The real impact of ignorant politicians

Walking the Richmond Slave Trail with Free Egunfemi — who gave me a powerful reminder of how our past can inform our future.

What image do you see when you hear “Southern culture” or “Southern voters”?

Too often, these terms are used as shorthand for white, conservative Southerners who live below the Mason-Dixon Line. This pattern completely obscures the real and valuable experiences of Black Virginians.

Desperate politicians continue to stoke neo-confederate sentiments — and the implications are real and harmful.

When the Civil War raged, a majority of the people living in my hometown of Charlottesville and in Albemarle County were Black slaves. Those who liberated Richmond from the Confederacy were mostly southerners — and a great many of them were recently freed Black people, fighting for both their own dignity and the future of our Union. Growing up in Virginia, I often wondered why I was supposed to identify with those who fought for the Confederacy instead of those Virginians who fought with great courage to save the Union and end our greatest sin.

Unfortunately, years later, we still see people like Corey Stewart touting an ignorant, backward-looking view of Virginia. Too often, even among white liberals, we play into this false narrative. We do so every time we talk about Lincoln freeing the slaves, discounting the efforts that free Black people played in saving the Union.

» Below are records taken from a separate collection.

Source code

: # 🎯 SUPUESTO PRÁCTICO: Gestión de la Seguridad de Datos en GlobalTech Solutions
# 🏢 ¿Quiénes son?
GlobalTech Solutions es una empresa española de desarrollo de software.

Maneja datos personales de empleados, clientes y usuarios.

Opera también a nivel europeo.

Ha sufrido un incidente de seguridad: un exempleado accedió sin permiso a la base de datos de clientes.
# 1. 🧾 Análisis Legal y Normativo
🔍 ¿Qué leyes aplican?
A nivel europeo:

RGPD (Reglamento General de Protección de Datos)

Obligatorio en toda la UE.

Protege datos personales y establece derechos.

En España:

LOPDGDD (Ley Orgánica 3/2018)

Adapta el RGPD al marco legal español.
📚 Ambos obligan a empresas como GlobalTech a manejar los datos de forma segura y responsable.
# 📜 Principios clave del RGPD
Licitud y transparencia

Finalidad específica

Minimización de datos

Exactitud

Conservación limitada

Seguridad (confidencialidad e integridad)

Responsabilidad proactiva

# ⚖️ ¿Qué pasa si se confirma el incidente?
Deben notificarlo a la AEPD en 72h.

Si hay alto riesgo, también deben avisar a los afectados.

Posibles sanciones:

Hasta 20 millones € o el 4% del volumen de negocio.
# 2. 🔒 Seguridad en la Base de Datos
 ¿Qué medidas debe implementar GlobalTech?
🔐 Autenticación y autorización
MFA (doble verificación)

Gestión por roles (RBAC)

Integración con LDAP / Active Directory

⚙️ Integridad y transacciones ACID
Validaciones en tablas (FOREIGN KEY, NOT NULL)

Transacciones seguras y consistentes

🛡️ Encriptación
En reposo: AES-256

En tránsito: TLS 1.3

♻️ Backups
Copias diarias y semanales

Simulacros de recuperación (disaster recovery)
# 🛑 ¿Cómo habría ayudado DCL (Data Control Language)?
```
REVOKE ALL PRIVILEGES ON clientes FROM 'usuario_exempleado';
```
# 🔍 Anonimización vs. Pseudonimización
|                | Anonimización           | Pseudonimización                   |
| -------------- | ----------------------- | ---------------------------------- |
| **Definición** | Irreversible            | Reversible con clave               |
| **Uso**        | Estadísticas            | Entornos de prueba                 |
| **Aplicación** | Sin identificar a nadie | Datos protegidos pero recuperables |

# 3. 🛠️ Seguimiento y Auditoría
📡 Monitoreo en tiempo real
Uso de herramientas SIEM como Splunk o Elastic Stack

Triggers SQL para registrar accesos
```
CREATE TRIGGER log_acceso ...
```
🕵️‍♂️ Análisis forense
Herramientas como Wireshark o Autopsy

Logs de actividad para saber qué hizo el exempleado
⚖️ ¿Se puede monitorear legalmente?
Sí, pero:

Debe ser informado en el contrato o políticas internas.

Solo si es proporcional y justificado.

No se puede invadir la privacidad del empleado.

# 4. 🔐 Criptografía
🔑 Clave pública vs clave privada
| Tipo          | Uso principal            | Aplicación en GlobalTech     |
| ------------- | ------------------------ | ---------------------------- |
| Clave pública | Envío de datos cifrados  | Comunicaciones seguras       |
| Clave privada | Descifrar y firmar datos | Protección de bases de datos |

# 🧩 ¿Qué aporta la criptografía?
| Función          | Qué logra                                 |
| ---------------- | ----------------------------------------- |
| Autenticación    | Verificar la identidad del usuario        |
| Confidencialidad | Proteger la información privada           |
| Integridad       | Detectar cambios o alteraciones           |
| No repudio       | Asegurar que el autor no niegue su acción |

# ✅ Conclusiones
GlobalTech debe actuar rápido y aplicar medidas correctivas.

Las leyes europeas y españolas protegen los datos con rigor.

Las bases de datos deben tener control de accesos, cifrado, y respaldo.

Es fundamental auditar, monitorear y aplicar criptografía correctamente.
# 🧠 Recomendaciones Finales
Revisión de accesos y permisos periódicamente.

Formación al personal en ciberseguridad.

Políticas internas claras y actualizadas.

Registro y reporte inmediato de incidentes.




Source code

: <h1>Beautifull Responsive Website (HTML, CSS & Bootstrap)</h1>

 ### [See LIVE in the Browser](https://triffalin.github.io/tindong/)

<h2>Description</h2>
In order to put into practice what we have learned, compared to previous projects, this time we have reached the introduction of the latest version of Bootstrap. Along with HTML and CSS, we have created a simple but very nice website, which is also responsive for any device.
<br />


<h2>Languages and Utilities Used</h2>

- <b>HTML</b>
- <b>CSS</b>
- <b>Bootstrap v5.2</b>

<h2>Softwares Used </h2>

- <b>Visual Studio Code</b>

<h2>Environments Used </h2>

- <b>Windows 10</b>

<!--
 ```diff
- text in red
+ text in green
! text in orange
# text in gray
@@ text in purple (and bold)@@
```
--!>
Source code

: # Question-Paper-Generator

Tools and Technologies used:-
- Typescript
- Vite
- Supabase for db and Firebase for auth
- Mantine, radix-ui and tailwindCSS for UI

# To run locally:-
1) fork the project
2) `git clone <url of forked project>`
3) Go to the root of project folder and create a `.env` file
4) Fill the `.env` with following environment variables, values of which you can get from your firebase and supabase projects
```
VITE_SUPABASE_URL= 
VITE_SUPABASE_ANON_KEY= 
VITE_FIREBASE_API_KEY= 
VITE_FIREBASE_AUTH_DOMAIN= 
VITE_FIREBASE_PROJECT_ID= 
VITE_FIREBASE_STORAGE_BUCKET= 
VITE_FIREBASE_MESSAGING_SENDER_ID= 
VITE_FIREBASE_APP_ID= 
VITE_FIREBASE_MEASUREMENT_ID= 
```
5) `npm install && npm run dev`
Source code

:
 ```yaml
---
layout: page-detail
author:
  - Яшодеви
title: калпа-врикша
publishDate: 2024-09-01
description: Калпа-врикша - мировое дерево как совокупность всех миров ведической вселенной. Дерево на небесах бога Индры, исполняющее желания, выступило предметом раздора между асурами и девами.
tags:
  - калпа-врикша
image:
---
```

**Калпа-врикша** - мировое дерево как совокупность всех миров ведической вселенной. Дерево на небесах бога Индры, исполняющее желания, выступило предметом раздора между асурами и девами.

Viewing history from this vantage, I’m reminded of the story of a young Black man working in Richmond at the Virginia legislature in the final days of the Civil War. When his state of Virginia seceded from the Union and the American flag was brought down, he was the one who stored that flag for safekeeping. Eventually Richmond was liberated by brave soldiers, then this proud Black Virginian hoisted that flag back up for all to see, saying it was the only flag he’d ever known.

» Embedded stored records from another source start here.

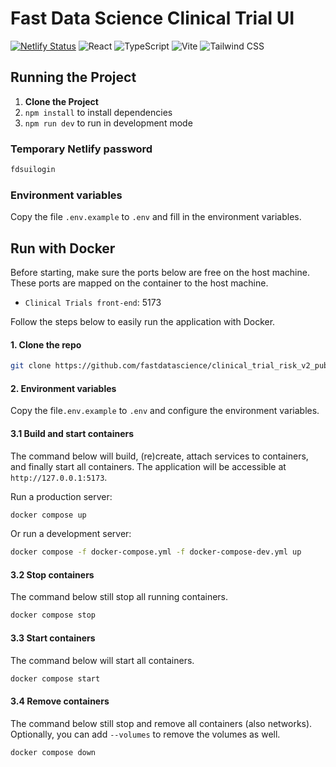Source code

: # Fast  Data  Science Clinical Trial UI

[![Netlify Status](https://api.netlify.com/api/v1/badges/75ed020a-0623-4851-8868-224e6a6ca101/deploy-status)](https://app.netlify.com/sites/fds-ui/deploys)
![React](https://img.shields.io/badge/React-gray?style=flat&logo=react&logoColor=61DAFB) ![TypeScript](https://img.shields.io/badge/TypeScript-gray?style=flat&logo=typescript&logoColor=3178C6) ![Vite](https://img.shields.io/badge/Vite-gray?style=flat&logo=vite&logoColor=646CFF) ![Tailwind CSS](https://img.shields.io/badge/Tailwind%20CSS-gray?style=flat&logo=tailwindcss&logoColor=06B6D4)

## Running the Project

1. **Clone the Project**
2. `npm install` to install dependencies
3. `npm run dev` to run in development mode

### Temporary Netlify password

``` bash
fdsuilogin
```

### Environment variables

Copy the file `.env.example` to `.env` and fill in the environment variables.

## Run with Docker

Before starting, make sure the ports below are free on the host machine. These ports are mapped on the container to
the host machine.

- `Clinical Trials front-end`: 5173

Follow the steps below to easily run the application with Docker.

#### 1. Clone the repo

```bash
git clone https://github.com/fastdatascience/clinical_trial_risk_v2_public/tree/main/src/front_end
```

#### 2. Environment variables

Copy the file`.env.example` to `.env` and configure the environment variables.

#### 3.1 Build and start containers

The command below will build, (re)create, attach services to containers, and finally start all containers. The
application will be accessible at ` http://127.0.0.1:5173`.

Run a production server:

```bash
docker compose up
```

Or run a development server:

```bash
docker compose -f docker-compose.yml -f docker-compose-dev.yml up
```

#### 3.2 Stop containers

The command below still stop all running containers.

```bash
docker compose stop
```

#### 3.3 Start containers

The command below will start all containers.

```bash
docker compose start
```

#### 3.4 Remove containers

The command below still stop and remove all containers (also networks).
Optionally, you can add `--volumes` to remove the volumes as well.

```bash
docker compose down
```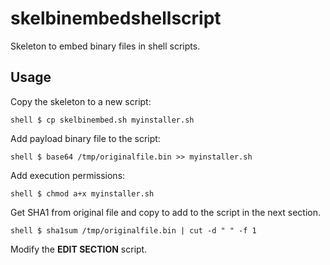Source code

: # skelbinembedshellscript
Skeleton to embed binary files in shell scripts.

## Usage
Copy the skeleton to a new script:
```console
shell $ cp skelbinembed.sh myinstaller.sh
```

Add payload binary file to the script:
```console
shell $ base64 /tmp/originalfile.bin >> myinstaller.sh
```

Add execution permissions:
```console
shell $ chmod a+x myinstaller.sh
```

Get SHA1 from original file and copy to add to the script in the next section.
```console
shell $ sha1sum /tmp/originalfile.bin | cut -d " " -f 1
```

Modify the **EDIT SECTION** script.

I witnessed a similar dynamic when I was helping to organize an interfaith coalition on poverty and climate issues. The news media regularly commented on how evangelical Christians overwhelmingly supported the Republican Party. What they meant was white evangelicals. What they missed or ignored was the fact that the most consistent religious voting bloc in America is one that consistently votes overwhelmingly for Democrats: the African-American community of evangelicals.

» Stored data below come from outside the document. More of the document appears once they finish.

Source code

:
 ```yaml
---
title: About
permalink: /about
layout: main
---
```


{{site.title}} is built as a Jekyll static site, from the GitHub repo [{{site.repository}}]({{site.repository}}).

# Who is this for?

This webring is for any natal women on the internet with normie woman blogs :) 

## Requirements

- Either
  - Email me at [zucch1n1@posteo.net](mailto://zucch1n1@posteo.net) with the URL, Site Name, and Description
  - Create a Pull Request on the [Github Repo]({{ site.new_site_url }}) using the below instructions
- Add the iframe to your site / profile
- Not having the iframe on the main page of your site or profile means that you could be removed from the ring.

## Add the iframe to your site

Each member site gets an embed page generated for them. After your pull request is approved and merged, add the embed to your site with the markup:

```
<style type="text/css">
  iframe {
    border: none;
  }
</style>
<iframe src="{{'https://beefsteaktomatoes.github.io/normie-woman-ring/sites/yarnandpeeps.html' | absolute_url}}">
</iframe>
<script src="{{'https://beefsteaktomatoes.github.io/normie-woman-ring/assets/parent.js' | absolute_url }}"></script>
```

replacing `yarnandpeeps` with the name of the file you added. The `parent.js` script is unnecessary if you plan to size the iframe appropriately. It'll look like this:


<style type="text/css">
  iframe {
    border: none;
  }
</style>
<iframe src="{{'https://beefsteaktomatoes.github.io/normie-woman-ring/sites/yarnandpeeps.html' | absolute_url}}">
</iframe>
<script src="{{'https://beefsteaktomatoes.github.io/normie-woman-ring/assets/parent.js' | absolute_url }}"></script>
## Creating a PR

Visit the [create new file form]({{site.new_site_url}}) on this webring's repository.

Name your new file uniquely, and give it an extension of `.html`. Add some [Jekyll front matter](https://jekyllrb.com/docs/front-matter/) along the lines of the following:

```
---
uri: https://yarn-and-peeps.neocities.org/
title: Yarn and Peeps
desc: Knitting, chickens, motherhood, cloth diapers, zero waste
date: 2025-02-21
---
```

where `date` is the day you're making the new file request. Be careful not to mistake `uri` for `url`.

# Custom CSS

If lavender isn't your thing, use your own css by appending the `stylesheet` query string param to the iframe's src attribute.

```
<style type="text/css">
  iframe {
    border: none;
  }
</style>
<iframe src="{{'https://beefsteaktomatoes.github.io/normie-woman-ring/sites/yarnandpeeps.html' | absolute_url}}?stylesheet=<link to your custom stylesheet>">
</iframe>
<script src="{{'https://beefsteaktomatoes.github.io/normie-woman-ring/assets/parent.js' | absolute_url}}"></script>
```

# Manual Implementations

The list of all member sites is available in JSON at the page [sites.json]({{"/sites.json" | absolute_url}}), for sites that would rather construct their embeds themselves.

These are not merely slips of the tongue; they’re a reflection of our culture, real or imagined. When politicians or media perpetuate ignorant statements, they are participating, wittingly or not, in the systemic erasure of our real and shared heritage. I am compelled to call them out and make the effort to set the historical record straight. The role of African Americans deserves accurate and equal footing as we tell the American and Southern story and reclaim our heritage, free from the ignorance of people like Corey Stewart.